Characteristics Number of studies Odds ratio 95% CI
Monocular vs cerebral transient ischemic attack 7 0.49 0.37 to 0.66
Peripheral vascular disease 1 2.19 1.40 to 3.60
Occlusion of contralateral internal carotid artery 14 1.91 1.35 to 2.69
Hypertension (systolic blood pressure > 180 mm Hg) 4 1.82 1.37 to 2.41
Stenosis of ipsilateral external carotid artery 1 1.61 1.05 to 2.47
Stenosis of distal ipsilateral internal carotid artery 5 1.56 1.03 to 2.36
Female sex 7 1.44 1.14 to 1.83
Age ≥ 75 years 10 1.36 1.09 to 1.71

Commentary

The number of carotid endarterectomies being done in many centers has increased greatly since the publication of a North American (1) and a European study (2) in 1991. However, vascular surgeons still report wide variations between centers and countries in the number of operations that are done per unit of population and in the indications for surgery, particularly in the proportion of asymptomatic patients treated. The study by Rothwell and colleagues is a very helpful attempt to bring together the available data on prediction of stroke and death after surgery. The variations in practice patterns must be remembered during evaluation of the data because they raise the issue of the effect of publication bias.

This review has strong evidence that cerebral transient ischemia rather than monocular symptoms, age ≥ 75 years, hypertension > 180 mm Hg systolic, female sex, occlusion of the contralateral internal carotid artery, and stenosis of the ipsilateral distal internal carotid artery are associated with greater risk for stroke and death. I reserve judgment on 2 factors, peripheral vascular disease and external carotid artery stenosis, because the conclusions about them are based on a single study.

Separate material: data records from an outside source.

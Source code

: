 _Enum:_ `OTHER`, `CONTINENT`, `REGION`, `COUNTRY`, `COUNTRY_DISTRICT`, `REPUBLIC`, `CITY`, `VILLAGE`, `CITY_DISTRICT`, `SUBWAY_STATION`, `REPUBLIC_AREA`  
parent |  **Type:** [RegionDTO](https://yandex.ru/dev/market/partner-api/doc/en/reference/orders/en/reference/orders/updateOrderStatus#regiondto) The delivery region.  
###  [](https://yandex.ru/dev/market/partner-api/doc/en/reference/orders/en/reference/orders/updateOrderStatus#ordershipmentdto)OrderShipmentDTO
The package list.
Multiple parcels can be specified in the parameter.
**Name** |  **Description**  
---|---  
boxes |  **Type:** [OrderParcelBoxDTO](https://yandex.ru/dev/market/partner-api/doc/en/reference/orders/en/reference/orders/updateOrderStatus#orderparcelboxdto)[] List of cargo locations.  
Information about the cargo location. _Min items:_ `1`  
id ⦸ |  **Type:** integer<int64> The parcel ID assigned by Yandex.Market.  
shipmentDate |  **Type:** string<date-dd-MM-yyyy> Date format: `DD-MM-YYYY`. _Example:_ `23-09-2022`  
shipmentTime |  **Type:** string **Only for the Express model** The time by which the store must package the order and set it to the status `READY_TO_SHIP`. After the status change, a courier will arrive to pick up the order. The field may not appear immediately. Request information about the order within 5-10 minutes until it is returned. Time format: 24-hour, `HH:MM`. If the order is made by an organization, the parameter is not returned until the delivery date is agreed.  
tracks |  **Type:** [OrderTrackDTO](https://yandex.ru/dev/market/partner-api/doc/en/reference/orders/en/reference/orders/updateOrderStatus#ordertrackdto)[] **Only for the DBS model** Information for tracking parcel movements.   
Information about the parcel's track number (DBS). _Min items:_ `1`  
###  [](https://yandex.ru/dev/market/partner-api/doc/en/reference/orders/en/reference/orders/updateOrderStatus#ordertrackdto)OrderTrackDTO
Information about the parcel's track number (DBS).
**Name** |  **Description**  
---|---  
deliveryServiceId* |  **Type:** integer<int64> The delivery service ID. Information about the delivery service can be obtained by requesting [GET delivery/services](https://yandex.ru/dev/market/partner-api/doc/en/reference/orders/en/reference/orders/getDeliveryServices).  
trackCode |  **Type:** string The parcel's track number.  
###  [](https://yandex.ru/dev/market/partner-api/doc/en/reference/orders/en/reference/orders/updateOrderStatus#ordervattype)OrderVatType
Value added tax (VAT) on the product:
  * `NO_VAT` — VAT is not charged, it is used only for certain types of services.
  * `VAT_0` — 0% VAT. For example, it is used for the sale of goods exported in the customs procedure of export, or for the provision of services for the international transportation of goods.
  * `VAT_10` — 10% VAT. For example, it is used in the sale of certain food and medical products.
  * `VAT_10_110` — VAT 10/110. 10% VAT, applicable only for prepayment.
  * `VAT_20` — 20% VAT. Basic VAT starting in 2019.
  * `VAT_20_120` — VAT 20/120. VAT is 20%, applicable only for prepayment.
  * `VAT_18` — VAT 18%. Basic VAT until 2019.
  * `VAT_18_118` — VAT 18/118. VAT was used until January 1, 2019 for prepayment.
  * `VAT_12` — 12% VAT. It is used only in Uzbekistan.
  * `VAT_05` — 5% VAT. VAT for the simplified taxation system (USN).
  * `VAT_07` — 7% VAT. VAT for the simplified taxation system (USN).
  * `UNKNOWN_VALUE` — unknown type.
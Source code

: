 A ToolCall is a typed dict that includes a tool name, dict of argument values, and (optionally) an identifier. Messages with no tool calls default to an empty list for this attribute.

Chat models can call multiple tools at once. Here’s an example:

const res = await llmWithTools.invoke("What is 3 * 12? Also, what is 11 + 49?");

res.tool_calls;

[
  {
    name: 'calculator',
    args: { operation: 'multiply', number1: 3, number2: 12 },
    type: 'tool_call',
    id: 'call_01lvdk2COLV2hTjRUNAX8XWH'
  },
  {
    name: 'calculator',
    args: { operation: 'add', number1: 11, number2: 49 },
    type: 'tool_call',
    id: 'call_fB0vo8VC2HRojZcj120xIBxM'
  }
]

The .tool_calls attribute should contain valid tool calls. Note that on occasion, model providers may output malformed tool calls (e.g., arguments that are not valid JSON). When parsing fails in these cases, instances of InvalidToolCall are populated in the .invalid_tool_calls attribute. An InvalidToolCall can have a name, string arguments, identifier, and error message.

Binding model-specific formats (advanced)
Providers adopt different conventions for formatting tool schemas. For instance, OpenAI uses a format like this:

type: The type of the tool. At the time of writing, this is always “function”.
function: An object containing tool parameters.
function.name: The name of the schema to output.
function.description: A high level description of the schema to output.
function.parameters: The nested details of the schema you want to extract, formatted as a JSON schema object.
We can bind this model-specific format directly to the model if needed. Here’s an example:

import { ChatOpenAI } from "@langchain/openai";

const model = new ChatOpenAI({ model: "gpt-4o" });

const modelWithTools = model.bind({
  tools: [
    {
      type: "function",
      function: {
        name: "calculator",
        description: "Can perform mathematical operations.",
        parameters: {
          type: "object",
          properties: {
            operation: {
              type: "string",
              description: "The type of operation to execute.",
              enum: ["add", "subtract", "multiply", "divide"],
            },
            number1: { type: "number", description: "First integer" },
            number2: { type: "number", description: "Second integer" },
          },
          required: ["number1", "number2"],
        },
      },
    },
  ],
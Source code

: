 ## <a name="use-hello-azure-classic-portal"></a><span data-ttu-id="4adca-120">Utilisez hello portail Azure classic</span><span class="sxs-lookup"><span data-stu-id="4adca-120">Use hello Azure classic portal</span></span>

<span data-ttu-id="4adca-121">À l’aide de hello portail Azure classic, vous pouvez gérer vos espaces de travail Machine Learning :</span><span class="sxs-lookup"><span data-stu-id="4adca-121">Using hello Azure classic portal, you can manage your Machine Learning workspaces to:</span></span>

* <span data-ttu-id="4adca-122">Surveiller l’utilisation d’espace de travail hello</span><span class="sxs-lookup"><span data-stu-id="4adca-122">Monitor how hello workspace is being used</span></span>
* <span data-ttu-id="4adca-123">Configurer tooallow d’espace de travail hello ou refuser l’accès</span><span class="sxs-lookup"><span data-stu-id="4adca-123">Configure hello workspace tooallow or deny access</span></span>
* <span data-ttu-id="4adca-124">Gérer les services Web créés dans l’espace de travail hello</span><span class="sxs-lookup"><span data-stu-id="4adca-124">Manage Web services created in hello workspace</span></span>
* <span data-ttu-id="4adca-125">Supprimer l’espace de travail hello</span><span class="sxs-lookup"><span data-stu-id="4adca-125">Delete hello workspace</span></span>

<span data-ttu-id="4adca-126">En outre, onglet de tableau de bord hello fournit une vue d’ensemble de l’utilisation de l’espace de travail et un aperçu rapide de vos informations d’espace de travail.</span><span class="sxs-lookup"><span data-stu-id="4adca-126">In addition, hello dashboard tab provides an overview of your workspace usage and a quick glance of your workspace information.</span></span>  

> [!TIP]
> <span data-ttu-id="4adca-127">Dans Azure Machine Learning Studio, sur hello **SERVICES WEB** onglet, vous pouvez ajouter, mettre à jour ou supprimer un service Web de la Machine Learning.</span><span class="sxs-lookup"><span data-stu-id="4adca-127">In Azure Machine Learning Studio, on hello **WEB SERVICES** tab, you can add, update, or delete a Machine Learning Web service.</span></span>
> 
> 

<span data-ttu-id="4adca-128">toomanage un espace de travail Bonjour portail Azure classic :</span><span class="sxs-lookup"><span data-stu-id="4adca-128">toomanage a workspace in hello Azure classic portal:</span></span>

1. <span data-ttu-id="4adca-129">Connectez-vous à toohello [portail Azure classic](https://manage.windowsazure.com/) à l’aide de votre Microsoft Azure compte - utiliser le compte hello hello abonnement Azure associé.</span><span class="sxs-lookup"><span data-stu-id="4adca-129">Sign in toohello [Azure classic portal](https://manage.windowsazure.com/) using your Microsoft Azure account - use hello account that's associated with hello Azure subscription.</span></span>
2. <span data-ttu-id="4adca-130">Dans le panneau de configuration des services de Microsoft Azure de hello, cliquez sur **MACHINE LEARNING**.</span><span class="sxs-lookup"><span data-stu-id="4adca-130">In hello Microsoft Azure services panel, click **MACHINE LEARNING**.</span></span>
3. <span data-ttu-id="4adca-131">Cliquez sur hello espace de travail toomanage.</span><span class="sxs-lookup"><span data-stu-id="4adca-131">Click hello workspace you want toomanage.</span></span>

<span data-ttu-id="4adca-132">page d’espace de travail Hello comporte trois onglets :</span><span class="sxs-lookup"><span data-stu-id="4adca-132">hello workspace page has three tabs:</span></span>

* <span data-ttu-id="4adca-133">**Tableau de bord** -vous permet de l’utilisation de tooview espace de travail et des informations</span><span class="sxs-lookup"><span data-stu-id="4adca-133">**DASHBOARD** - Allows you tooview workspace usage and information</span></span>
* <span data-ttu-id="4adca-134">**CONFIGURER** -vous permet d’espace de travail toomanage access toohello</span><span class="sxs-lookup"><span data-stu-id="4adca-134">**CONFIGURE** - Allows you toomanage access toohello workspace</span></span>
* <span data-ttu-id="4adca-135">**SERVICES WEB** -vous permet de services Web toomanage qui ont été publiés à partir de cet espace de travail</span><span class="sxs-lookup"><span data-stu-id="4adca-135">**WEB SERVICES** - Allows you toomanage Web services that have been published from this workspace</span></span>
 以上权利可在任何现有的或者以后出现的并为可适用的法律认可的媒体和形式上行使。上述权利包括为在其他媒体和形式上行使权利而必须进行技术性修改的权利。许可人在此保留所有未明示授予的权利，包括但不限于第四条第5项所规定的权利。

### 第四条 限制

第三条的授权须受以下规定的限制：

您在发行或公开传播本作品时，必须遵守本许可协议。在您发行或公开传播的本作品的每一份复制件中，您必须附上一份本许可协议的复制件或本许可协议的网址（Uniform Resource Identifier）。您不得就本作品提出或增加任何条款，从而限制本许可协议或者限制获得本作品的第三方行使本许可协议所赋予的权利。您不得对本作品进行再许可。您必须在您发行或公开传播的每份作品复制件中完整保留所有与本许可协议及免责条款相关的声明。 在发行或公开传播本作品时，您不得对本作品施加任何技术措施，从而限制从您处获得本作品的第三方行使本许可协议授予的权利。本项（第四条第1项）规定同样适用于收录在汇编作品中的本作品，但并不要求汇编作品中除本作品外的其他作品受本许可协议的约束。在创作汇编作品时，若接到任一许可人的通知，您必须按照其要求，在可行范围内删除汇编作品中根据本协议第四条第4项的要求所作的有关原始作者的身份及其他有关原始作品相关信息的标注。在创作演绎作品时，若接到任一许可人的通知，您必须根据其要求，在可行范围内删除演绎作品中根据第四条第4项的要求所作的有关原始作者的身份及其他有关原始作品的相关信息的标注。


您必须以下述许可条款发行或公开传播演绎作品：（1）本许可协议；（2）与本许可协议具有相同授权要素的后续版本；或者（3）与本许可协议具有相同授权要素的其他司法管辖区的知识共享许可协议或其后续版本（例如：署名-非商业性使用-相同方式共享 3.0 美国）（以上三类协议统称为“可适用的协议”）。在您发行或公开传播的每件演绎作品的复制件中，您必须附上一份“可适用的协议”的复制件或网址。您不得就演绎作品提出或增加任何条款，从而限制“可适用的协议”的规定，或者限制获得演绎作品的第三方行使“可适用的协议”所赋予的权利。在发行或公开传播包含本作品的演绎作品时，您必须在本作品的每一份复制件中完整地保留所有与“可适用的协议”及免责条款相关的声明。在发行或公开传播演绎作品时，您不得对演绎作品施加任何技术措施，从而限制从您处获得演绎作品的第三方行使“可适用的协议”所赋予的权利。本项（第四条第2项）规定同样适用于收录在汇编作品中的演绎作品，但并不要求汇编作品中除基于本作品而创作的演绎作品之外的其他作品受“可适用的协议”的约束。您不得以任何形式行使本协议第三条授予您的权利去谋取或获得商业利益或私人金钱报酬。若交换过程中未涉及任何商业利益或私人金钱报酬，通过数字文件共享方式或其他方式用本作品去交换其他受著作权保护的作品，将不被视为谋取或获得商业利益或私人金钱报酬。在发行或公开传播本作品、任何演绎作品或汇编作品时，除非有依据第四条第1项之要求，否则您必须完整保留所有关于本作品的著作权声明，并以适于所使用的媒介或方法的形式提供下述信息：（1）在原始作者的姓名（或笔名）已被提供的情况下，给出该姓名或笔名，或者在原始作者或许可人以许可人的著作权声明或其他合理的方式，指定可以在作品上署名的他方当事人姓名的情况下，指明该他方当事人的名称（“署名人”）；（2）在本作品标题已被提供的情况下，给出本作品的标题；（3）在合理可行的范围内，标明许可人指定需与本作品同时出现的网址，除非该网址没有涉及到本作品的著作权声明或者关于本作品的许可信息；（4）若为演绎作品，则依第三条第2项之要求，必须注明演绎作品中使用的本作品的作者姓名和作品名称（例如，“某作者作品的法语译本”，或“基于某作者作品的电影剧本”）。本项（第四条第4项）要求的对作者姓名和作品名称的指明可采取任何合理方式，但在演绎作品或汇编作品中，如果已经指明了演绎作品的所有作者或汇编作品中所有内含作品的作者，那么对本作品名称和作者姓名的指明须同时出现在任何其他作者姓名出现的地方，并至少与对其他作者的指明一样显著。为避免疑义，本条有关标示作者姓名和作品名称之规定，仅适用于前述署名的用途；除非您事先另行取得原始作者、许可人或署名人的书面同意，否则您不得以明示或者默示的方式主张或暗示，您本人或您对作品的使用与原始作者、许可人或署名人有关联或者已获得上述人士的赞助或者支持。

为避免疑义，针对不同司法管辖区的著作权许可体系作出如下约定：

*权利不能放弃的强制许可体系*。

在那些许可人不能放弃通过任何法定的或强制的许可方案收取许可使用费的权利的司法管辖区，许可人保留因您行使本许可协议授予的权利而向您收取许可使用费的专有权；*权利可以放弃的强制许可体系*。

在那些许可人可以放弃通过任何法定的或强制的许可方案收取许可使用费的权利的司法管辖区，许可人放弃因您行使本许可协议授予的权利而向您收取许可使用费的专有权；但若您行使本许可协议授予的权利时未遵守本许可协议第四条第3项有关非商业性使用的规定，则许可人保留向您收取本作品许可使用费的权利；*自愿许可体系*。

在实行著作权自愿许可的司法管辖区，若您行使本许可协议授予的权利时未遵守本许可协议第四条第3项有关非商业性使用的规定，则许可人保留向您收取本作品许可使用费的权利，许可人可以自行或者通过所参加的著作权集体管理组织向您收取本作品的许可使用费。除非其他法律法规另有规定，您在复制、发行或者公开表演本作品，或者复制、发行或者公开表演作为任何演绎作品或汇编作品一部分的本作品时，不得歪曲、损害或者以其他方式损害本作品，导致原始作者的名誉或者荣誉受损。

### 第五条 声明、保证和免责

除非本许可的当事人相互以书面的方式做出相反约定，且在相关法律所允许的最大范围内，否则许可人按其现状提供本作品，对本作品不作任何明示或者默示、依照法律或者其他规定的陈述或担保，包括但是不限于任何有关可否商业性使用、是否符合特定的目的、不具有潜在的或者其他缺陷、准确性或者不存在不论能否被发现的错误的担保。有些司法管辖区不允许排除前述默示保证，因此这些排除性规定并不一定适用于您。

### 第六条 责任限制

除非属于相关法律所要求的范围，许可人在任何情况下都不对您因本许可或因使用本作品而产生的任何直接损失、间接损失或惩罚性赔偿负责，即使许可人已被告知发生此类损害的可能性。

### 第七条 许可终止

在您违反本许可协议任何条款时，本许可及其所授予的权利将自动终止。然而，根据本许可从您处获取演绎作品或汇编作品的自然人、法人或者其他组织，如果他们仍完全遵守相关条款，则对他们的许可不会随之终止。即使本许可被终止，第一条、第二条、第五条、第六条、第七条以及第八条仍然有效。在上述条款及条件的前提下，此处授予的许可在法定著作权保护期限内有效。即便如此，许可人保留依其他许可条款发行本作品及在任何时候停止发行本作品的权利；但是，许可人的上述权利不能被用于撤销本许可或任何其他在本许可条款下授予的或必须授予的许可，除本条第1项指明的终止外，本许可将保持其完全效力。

Stratification of risk in patients being considered for carotid endarterectomy is important when informed consent from the patient is being obtained as well as when outcomes among surgeons and centers are being compared. Although this study is a valuable aid to the stratification process, the authors acknowledge that their conclusions need to be validated by larger sets of data, a statement with which I agree.

Irwin Faris, MD
University of MelbourneMelbourne, Victoria, Australia


References

1. North American Symptomatic Carotid Endarterectomy Trial Collaborators. Beneficial effect of carotid endarterectomy in symptomatic patients with high-grade carotid stenosis. N Engl J Med. 1991;325:445-53.

2. European Carotid Surgery Trialists' Collaborative Group. MRC European Carotid Surgery Trial: interim results for symptomatic patients with severe (70-99%) or with mild (0-29%) carotid stenosis. Lancet. 1991; 337:1235-43.